▸ **Your instructions**: For the entries below, repeat exactly each line starting with the one that contains "A special discussion" and going on through the one that contains "[adaderanasinhalalk](http://sinhala.adaderana.lk/news/201823)", and no others.

(Collected data)
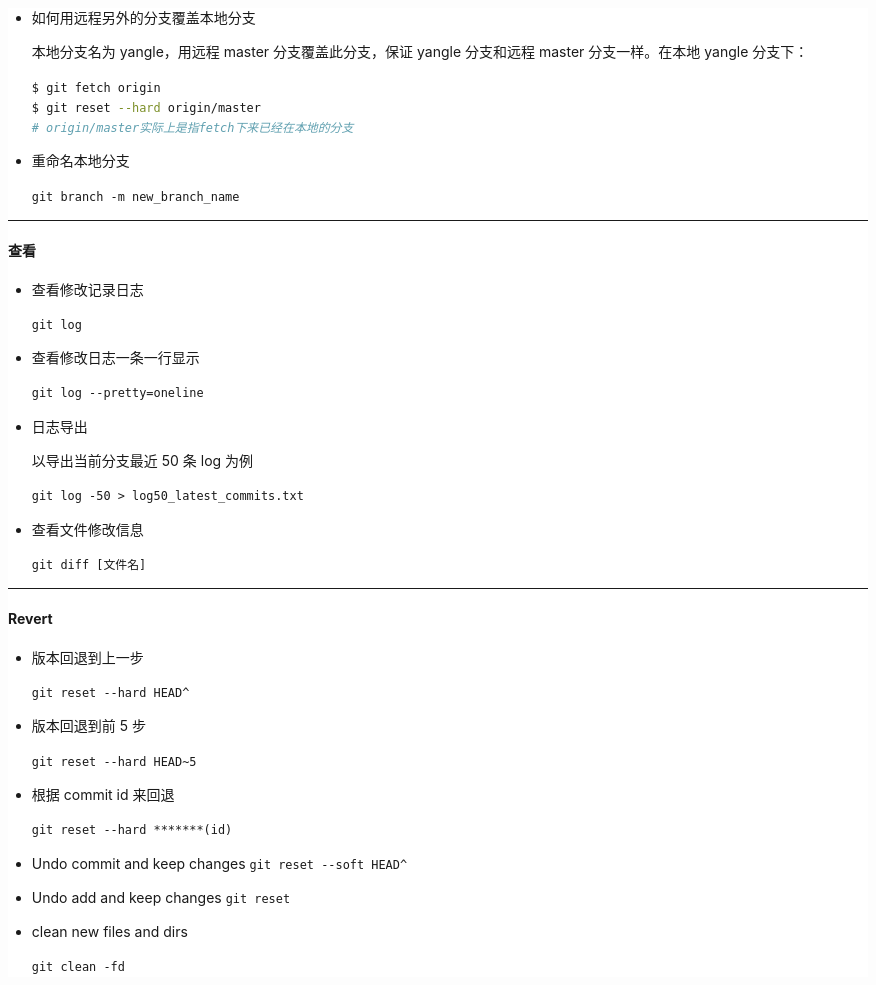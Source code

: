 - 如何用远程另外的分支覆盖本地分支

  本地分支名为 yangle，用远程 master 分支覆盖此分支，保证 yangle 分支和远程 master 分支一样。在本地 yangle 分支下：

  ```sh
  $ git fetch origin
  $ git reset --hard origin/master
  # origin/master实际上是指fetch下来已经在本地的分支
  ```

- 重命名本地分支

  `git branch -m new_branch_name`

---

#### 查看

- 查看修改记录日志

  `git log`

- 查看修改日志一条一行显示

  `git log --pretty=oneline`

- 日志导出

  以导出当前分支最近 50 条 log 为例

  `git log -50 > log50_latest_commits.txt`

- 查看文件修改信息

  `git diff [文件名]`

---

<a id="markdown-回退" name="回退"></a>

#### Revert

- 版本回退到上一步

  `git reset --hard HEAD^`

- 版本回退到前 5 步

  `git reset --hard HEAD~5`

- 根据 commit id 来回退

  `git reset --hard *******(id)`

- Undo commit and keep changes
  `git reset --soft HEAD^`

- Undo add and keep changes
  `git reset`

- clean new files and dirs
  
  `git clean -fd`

...

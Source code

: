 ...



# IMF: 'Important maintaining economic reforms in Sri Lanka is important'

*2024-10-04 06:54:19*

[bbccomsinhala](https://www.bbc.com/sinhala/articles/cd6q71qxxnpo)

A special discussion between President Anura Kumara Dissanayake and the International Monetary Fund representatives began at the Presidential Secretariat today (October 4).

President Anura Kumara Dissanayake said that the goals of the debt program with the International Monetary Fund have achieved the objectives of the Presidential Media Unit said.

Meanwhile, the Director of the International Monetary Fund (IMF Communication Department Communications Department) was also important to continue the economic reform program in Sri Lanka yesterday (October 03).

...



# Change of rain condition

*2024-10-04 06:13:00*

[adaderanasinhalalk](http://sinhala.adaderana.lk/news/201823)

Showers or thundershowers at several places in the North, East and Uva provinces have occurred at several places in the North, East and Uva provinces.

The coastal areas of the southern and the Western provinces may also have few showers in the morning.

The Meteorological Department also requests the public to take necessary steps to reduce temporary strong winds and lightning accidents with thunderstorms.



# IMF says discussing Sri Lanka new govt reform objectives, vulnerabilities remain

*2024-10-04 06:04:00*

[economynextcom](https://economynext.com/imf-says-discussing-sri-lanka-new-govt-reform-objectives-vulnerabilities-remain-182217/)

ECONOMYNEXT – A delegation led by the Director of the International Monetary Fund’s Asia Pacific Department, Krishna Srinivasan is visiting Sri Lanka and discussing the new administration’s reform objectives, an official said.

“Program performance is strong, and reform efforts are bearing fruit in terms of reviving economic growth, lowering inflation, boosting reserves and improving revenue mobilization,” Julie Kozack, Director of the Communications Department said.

▸ **Solution below**:
A special discussion between President Anura Kumara Dissanayake and the International Monetary Fund representatives began at the Presidential Secretariat today (October 4).

President Anura Kumara Dissanayake said that the goals of the debt program with the International Monetary Fund have achieved the objectives of the Presidential Media Unit said.

Meanwhile, the Director of the International Monetary Fund (IMF Communication Department Communications Department) was also important to continue the economic reform program in Sri Lanka yesterday (October 03).

...



# Change of rain condition

*2024-10-04 06:13:00*

[adaderanasinhalalk](http://sinhala.adaderana.lk/news/201823)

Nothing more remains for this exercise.